I hit this like 7 times yesterday on r330386. # zpool status pool: scratch state: ONLINE scan: scrub repaired 0 in 0h20m with 0 errors on Mon Jan 29 10:08:25 2018 config: NAME STATE READ WRITE CKSUM scratch ONLINE 0 0 0 gpt/disk2 ONLINE 0 0 0 logs gpt/log1 ONLINE 0 0 0 cache gpt/cache1 ONLINE 0 0 0 errors: No known data errors pool: zroot state: ONLINE scan: scrub repaired 0 in 2h43m with 0 errors on Tue Feb 20 06:42:23 2018 config: NAME STATE READ WRITE CKSUM zroot ONLINE 0 0 0 mirror-0 ONLINE 0 0 0 gpt/disk0 ONLINE 0 0 0 gpt/disk1 ONLINE 0 0 0 logs gpt/log0 ONLINE 0 0 0 cache gpt/cache0 ONLINE 0 0 0 errors: No known data errors # gpart show => 40 1953525088 ada0 GPT (932G) 40 256 1 freebsd-boot (128K) 296 16777216 2 freebsd-swap (8.0G) 16777512 1936747616 3 freebsd-zfs (924G) => 40 1953525088 ada1 GPT (932G) 40 256 1 freebsd-boot (128K) 296 16777216 2 freebsd-swap (8.0G) 16777512 1936747616 3 freebsd-zfs (924G) => 34 250069613 ada2 GPT (119G) 34 2014 - free - (1.0M) 2048 2097152 1 freebsd-zfs (1.0G) 2099200 104857600 2 freebsd-zfs (50G) 106956800 2097152 3 freebsd-zfs (1.0G) 109053952 104857600 4 freebsd-zfs (50G) 213911552 36158095 - free - (17G) => 40 1953525088 ada3 GPT (932G) 40 256 1 freebsd-boot (128K) 296 960495616 2 freebsd-zfs (458G) 960495912 209715200 3 freebsd-swap (100G) 1170211112 783314016 - free - (374G)

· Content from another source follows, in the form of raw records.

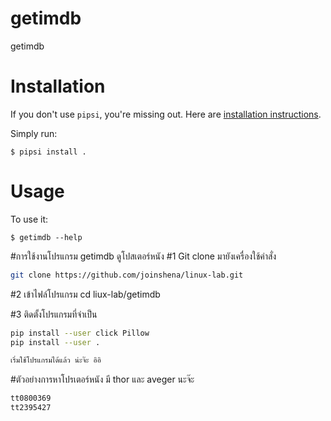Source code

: # getimdb

getimdb


# Installation

If you don't use `pipsi`, you're missing out.
Here are [installation instructions](https://github.com/mitsuhiko/pipsi#readme).

Simply run:

    $ pipsi install .


# Usage

To use it:

    $ getimdb --help

#การใช้งานโปรแกรม getimdb ดูโปสเตอร์หนัง
#1 Git clone มายังเครื่องใช้คำสั่ง
```sh
git clone https://github.com/joinshena/linux-lab.git
```

#2 เข้าไฟล์โปรแกรม 
cd liux-lab/getimdb

#3 ติดตั้งโปรแกรมที่จำเป็น
```sh
pip install --user click Pillow
pip install --user .
```

```sh 
เริ่มใช้โปรแกรมได้แล้ว น่ะจ๊ะ อิอิ
```

 
#ตัวอย่างการหาโปรเตอร์หนัง มี thor และ aveger นะจ๊ะ
```sh
tt0800369 
tt2395427 
```

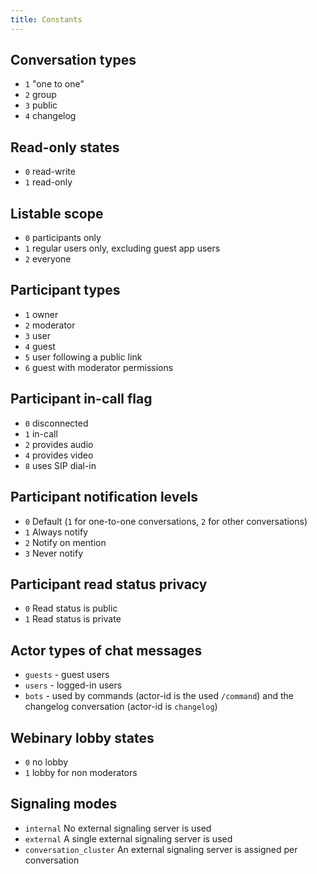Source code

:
 ```yaml
---
title: Constants
---
```


## Conversation types
* `1` "one to one"
* `2` group
* `3` public
* `4` changelog

## Read-only states
* `0` read-write
* `1` read-only

## Listable scope
* `0` participants only
* `1` regular users only, excluding guest app users
* `2` everyone

## Participant types
* `1` owner
* `2` moderator
* `3` user
* `4` guest
* `5` user following a public link
* `6` guest with moderator permissions

## Participant in-call flag
* `0` disconnected
* `1` in-call
* `2` provides audio
* `4` provides video
* `8` uses SIP dial-in

## Participant notification levels
* `0` Default (`1` for one-to-one conversations, `2` for other conversations)
* `1` Always notify
* `2` Notify on mention
* `3` Never notify

## Participant read status privacy
* `0` Read status is public
* `1` Read status is private

## Actor types of chat messages
* `guests` - guest users
* `users` - logged-in users
* `bots` - used by commands (actor-id is the used `/command`) and the changelog conversation (actor-id is `changelog`)

## Webinary lobby states
* `0` no lobby
* `1` lobby for non moderators


## Signaling modes
* `internal` No external signaling server is used
* `external` A single external signaling server is used
* `conversation_cluster` An external signaling server is assigned per conversation
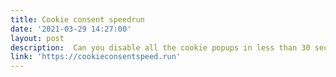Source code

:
 ```yaml
---
title: Cookie consent speedrun
date: '2021-03-29 14:27:00'
layout: post
description:  Can you disable all the cookie popups in less than 30 seconds?
link: 'https://cookieconsentspeed.run'
---
```

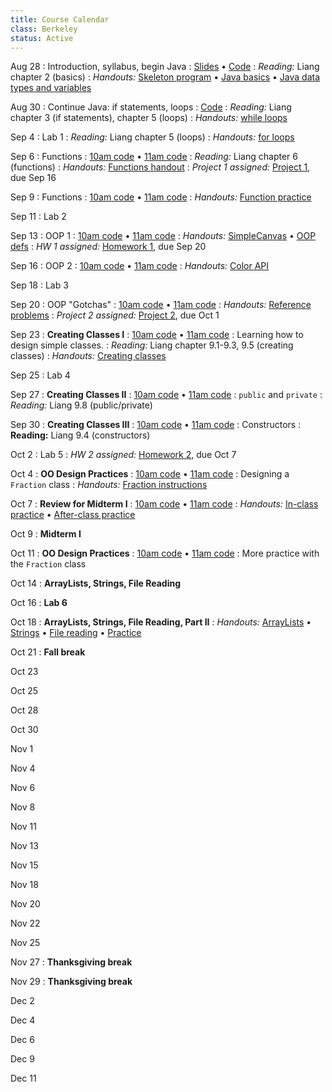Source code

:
 ```yaml
---
title: Course Calendar
class: Berkeley
status: Active
---
```


Aug 28
: Introduction, syllabus, begin Java
   : [Slides](lectures/intro/intro-1-slides.pdf) • [Code](lectures/intro/day1code.txt)
: *Reading:* Liang chapter 2 (basics)
: *Handouts:* [Skeleton program](lectures/intro/java-first-program.pdf) • [Java basics](lectures/intro/java-basics.pdf) • [Java data types and variables](lectures/intro/java-types-and-vars.pdf)


Aug 30
: Continue Java: if statements, loops
   : [Code](lectures/intro/randomNumberCode.txt)
: *Reading:* Liang chapter 3 (if statements), chapter 5 (loops)
: *Handouts:* [while loops](lectures/intro/while-loops-handout.pdf)

Sep 4
: Lab 1
: *Reading:* Liang chapter 5 (loops)
: *Handouts:* [for loops](lectures/intro/for-loops-handout.pdf)

Sep 6
: Functions
	: [10am code](https://github.com/pkirlin/cs142-f24-inclass/blob/10am/src/functions/FunctionPractice.java) •
	[11am code](https://github.com/pkirlin/cs142-f24-inclass/blob/11am/src/functions/FunctionPractice.java)
: *Reading:* Liang chapter 6 (functions)
: *Handouts:* [Functions handout](lectures/intro/functions-handout.pdf)
: *Project 1 assigned:* [Project 1](projects/proj1), due Sep 16

Sep 9
: Functions
	: [10am code](https://github.com/pkirlin/cs142-f24-inclass/blob/10am/src/functions/FunctionPractice.java) •
	[11am code](https://github.com/pkirlin/cs142-f24-inclass/blob/11am/src/functions/FunctionPractice.java)
: *Handouts:* [Function practice](lectures/intro/functions-practice.pdf)

Sep 11
: Lab 2

Sep 13
: OOP 1
	: [10am code](https://github.com/pkirlin/cs142-f24-inclass/blob/10am/src/oop1/) •
	[11am code](https://github.com/pkirlin/cs142-f24-inclass/blob/11am/src/oop1)
: *Handouts:* [SimpleCanvas](lectures/oop/simplecanvas-api.pdf) • [OOP defs](lectures/oop/oop-defs.pdf)
: *HW 1 assigned:* [Homework 1](homework/hw1), due Sep 20

Sep 16
: OOP 2
	: [10am code](https://github.com/pkirlin/cs142-f24-inclass/blob/10am/src/oop1/) •
	[11am code](https://github.com/pkirlin/cs142-f24-inclass/blob/11am/src/oop1)
: *Handouts:* [Color API](lectures/oop/color-api.pdf)

Sep 18
: Lab 3

Sep 20
: OOP "Gotchas"
	: [10am code](https://github.com/pkirlin/cs142-f24-inclass/blob/10am/src/oop1/Gotchas.java) •
	[11am code](https://github.com/pkirlin/cs142-f24-inclass/blob/11am/src/oop1/Gotchas.java)
: *Handouts:* [Reference problems](lectures/oop/reference-problems.pdf)
: *Project 2 assigned:* [Project 2](projects/proj2), due Oct 1

Sep 23
: **Creating Classes I**
	: [10am code](https://github.com/pkirlin/cs142-f24-inclass/blob/10am/src/oop1/) •
	[11am code](https://github.com/pkirlin/cs142-f24-inclass/blob/11am/src/oop1)
: Learning how to design simple classes.
: *Reading:* Liang chapter 9.1-9.3, 9.5 (creating classes)
: *Handouts:* [Creating classes](lectures/oop/oop-creating-classes-handout.pdf)

Sep 25
: Lab 4

Sep 27
: **Creating Classes II**
	: [10am code](https://github.com/pkirlin/cs142-f24-inclass/blob/10am/src/oop1/) •
	[11am code](https://github.com/pkirlin/cs142-f24-inclass/blob/11am/src/oop1)
: `public` and `private`
: *Reading:* Liang 9.8 (public/private)

Sep 30
: **Creating Classes III**
	: [10am code](https://github.com/pkirlin/cs142-f24-inclass/blob/10am/src/oop1/) •
	[11am code](https://github.com/pkirlin/cs142-f24-inclass/blob/11am/src/oop1)
: Constructors
: **Reading:** Liang 9.4 (constructors)

Oct 2
: Lab 5
: *HW 2 assigned:* [Homework 2](homework/hw2), due Oct 7

Oct 4
: **OO Design Practices**
	: [10am code](https://github.com/pkirlin/cs142-f24-inclass/blob/10am/src/fraction) •
	[11am code](https://github.com/pkirlin/cs142-f24-inclass/blob/11am/src/fraction)
: Designing a `Fraction` class
: *Handouts:* [Fraction instructions](lectures/oop/fraction-class-handout.pdf)

Oct 7
: **Review for Midterm I**
	: [10am code](https://github.com/pkirlin/cs142-f24-inclass/blob/10am/src/midterm1/MidtermPractice.java) •
	[11am code](https://github.com/pkirlin/cs142-f24-inclass/blob/11am/src/midterm1/MidtermPractice.java)
: *Handouts:* [In-class practice](lectures/midterm1prep/midterm1-prac-inclass.pdf) • [After-class practice](lectures/midterm1prep/midterm1-prac-additional.pdf)

Oct 9
: **Midterm I**

Oct 11
: **OO Design Practices**
	: [10am code](https://github.com/pkirlin/cs142-f24-inclass/blob/10am/src/fraction) •
	[11am code](https://github.com/pkirlin/cs142-f24-inclass/blob/11am/src/fraction)
: More practice with the `Fraction` class

Oct 14
: **ArrayLists, Strings, File Reading**

Oct 16
: **Lab 6**

Oct 18
: **ArrayLists, Strings, File Reading, Part II**
: *Handouts:* [ArrayLists](lectures/arraylists-str/arraylists-handout.pdf) • [Strings](lectures/arraylists-str/strings-handout.pdf) • [File reading](lectures/arraylists-str/file-reading.pdf) • [Practice](lectures/arraylists-str/practice.pdf)

Oct 21
: **Fall break**

Oct 23

Oct 25

Oct 28

Oct 30

Nov 1

Nov 4

Nov 6

Nov 8

Nov 11

Nov 13

Nov 15

Nov 18

Nov 20

Nov 22

Nov 25

Nov 27
: **Thanksgiving break**

Nov 29
: **Thanksgiving break**

Dec 2

Dec 4

Dec 6

Dec 9

Dec 11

(In reply to Bryan Drewery from comment #10) This information does not tell anything particular... I think that the problem might correlate with ZFS restarting some pool activity after a reboot (like processing async free list).
Something weird is that I've consistently seen that if I drop to loader for a moment and then boot, the problem does not show up.
*** Bug 223612 has been marked as a duplicate of this bug. ***
^Triage: I'm sorry that this PR did not get addressed in a timely fashion. By now, the version that it was created against is long out of support. As well, many newer versions of ZFS have been imported. Please re-open if it is still a problem on a supported version.